The amount was almost funny in how casually she said it, like she was asking to borrow a sweater.
“I can’t do that, Ashley.”
Her eyes widened, as if refusal was something she hadn’t prepared for. “Why not? You’re sitting in this huge house, with all this money. You could easily help your sister.”
“No.”
Her face tightened. The mask slipped.
“You’re really going to say no?” she hissed. “After everything?”
After everything.
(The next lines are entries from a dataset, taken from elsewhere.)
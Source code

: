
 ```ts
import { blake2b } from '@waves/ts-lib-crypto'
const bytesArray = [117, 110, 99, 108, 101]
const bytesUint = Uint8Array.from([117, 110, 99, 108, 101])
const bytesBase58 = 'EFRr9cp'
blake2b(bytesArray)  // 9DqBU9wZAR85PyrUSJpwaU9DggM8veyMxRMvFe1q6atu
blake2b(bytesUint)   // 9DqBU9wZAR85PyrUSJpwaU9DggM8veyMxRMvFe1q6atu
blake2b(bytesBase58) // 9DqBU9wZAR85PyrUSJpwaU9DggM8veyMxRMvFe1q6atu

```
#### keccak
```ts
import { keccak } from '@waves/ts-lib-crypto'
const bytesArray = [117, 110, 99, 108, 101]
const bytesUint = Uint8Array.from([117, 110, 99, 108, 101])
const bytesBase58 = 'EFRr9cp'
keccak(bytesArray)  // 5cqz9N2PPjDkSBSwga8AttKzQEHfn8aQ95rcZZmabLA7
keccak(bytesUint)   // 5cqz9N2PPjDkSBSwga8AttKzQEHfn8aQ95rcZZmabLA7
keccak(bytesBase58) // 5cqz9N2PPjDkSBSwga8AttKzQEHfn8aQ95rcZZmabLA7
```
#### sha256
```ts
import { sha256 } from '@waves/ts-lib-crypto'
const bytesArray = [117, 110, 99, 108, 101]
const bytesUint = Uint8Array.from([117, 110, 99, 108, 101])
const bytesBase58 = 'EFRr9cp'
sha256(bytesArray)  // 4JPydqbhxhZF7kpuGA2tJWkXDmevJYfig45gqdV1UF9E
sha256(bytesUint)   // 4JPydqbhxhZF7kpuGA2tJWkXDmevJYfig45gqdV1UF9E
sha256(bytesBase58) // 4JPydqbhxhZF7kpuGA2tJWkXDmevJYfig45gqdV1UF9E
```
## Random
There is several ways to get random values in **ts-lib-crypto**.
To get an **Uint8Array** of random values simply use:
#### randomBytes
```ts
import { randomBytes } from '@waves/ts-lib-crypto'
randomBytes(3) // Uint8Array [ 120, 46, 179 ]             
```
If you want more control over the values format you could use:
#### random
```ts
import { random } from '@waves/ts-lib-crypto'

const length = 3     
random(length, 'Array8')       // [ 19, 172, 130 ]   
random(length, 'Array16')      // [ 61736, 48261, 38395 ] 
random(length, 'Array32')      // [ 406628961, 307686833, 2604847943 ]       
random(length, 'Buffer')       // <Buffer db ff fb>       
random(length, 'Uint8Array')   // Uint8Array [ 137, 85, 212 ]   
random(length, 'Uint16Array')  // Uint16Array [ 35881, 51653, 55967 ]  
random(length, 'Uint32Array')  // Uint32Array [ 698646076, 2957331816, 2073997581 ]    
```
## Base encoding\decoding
The phrase people use when they have nothing else.
“After everything you’ve done to me?” I asked quietly. “You’ve never helped me. Not once. Not with loans, not with rent, not with textbooks. And now you want twenty thousand?”
Ashley stared at me, breathing hard, recalculating. The tears didn’t work. The guilt didn’t work.
So the threats came.
“You’re going to regret this,” she said softly, voice low and venomous. “You really are.”
Then she left.
I locked the door behind her and immediately called Richard.
“She’s escalating,” I said.
“She’s frustrated,” he replied. “That’s good. Frustrated people make mistakes.”
Two days later, they made theirs.
Ashley returned with my parents.
They stood on my porch like they were there to deliver condolences, faces arranged into grim satisfaction. My mother’s expression was almost tender, the way it gets when she’s about to say something cruel but wants to pretend it’s love.
“Emily,” she said, “we need to talk.”
“What’s this about?” I asked, though my pulse had already begun to climb.
My father held up a folder. “We found something. There was an error in your grandparents’ paperwork. The house title was never properly transferred before they died.”
Ashley stepped forward, smile sharp. “Which means the house is actually part of the old Whitfield family trust. The one Grandma inherited it under. And according to that trust, the house should have gone to Mom, then split between us.”
She pulled out documents. Stamps. Signatures. Official-looking language.
“We already filed the corrected paperwork,” Ashley said. “Title’s updated. Half of this house is mine now.”
My mother crossed her arms as if the matter were settled. “We’re giving you until Friday. Either buy Ashley out for four hundred thousand or agree to sell the house and split the proceeds. It’s only fair.”
I stared at them, at the smug certainty on their faces, and something cold settled into place inside me. Not fear.
Clarity.
“Are you sure?” I asked, voice calm. “You’ve filed everything properly?”